The entire period elapsed between the start and end of the day reflected in the record will be considered effective work time. The time that exceeds the applicable ordinary working day will be considered, as appropriate, overtime or complementary hours.

The Ministry places the burden of proof on companies in case of non-compliance with registration obligations. In the event of non-compliance with respect to part-time workers, the contract will be presumed to have been concluded on a full-time basis, unless proven otherwise that proves the partial nature of the services.
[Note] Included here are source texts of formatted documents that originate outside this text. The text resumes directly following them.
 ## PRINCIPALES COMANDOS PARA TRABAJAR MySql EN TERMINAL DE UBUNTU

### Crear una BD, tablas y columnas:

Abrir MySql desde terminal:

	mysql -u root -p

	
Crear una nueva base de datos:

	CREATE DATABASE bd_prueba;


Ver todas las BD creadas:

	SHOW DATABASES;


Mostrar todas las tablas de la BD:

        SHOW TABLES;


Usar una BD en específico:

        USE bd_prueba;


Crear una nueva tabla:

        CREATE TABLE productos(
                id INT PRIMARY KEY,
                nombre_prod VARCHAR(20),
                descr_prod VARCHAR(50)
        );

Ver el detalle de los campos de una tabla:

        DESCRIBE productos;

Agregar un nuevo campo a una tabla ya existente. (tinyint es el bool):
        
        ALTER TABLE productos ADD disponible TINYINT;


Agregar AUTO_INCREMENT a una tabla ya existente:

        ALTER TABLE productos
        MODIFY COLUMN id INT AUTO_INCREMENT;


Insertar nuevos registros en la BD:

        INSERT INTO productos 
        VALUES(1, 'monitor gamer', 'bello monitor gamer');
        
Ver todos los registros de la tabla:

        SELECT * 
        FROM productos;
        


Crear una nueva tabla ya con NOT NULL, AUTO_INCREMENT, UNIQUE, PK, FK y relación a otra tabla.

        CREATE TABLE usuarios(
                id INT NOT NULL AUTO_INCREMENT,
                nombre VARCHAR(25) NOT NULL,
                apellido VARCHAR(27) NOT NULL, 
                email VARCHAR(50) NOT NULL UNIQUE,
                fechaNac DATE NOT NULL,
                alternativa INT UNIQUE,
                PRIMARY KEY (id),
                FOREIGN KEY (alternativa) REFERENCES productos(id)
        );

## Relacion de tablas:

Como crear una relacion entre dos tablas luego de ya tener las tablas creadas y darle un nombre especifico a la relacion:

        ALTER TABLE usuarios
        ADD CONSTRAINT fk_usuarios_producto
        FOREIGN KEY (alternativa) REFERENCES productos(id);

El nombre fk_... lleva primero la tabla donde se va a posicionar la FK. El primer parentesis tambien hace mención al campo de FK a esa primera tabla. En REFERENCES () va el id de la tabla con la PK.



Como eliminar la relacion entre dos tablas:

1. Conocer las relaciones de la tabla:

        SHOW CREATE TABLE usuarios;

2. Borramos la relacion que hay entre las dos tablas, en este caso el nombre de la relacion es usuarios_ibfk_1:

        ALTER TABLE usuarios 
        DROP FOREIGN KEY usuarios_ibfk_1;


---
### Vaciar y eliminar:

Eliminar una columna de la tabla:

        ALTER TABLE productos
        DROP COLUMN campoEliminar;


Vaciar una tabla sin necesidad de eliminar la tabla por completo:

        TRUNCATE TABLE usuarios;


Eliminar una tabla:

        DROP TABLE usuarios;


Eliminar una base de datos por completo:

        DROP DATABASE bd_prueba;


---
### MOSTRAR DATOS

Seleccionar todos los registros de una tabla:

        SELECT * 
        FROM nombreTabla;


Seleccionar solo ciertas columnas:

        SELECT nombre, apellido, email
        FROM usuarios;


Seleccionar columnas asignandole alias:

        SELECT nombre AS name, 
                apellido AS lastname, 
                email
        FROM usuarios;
PART-TIME CONTRACTS: PROPORTIONAL INCREASE IN SALARY

The Working Document does not contemplate exchanging ordinary working hours for extraordinary working hours, that is, an increase in overtime hours to compensate for the reduction in ordinary working hours. This point had already been advanced by the Secretary of State for Labor, Joaquín Pérez Rey, who “flatly” ruled out this exchange, although he believes that it is possible that someone (predictably businessmen) will put it on the table.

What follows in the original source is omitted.